**WHAT TO WORK ON**:
Line by line, repeat the material below exactly and skip the images.

**EXCERPTED DATA**:
▼
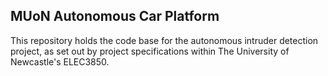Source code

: ## MUoN Autonomous Car Platform
This repository holds the code base for the autonomous intruder detection project, as set out by project specifications within The University of Newcastle's ELEC3850.
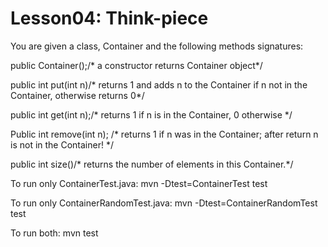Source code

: # Lesson04: Think-piece
You are given a class, Container and the following methods signatures:

public Container();/* a constructor returns Container object*/

public int put(int n)/* returns 1 and adds n to the Container if n not in the Container, otherwise returns 0*/

public int get(int n);/* returns 1 if n is in the Container, 0 otherwise */

Public int remove(int n); /* returns 1 if n was in the Container; after return n is not in the Container! */

public int size()/* returns the number of elements in this Container.*/

To run only ContainerTest.java:  mvn -Dtest=ContainerTest test

To run only ContainerRandomTest.java:  mvn -Dtest=ContainerRandomTest test

To run both: mvn test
▲
**COMPLETED EXERCISE**:
Source code

: ## MUoN Autonomous Car Platform
This repository holds the code base for the autonomous intruder detection project, as set out by project specifications within The University of Newcastle's ELEC3850.
Source code

: # Lesson04: Think-piece
You are given a class, Container and the following methods signatures:

public Container();/* a constructor returns Container object*/

public int put(int n)/* returns 1 and adds n to the Container if n not in the Container, otherwise returns 0*/

public int get(int n);/* returns 1 if n is in the Container, 0 otherwise */

Public int remove(int n); /* returns 1 if n was in the Container; after return n is not in the Container! */

public int size()/* returns the number of elements in this Container.*/

To run only ContainerTest.java:  mvn -Dtest=ContainerTest test

To run only ContainerRandomTest.java:  mvn -Dtest=ContainerRandomTest test

To run both: mvn test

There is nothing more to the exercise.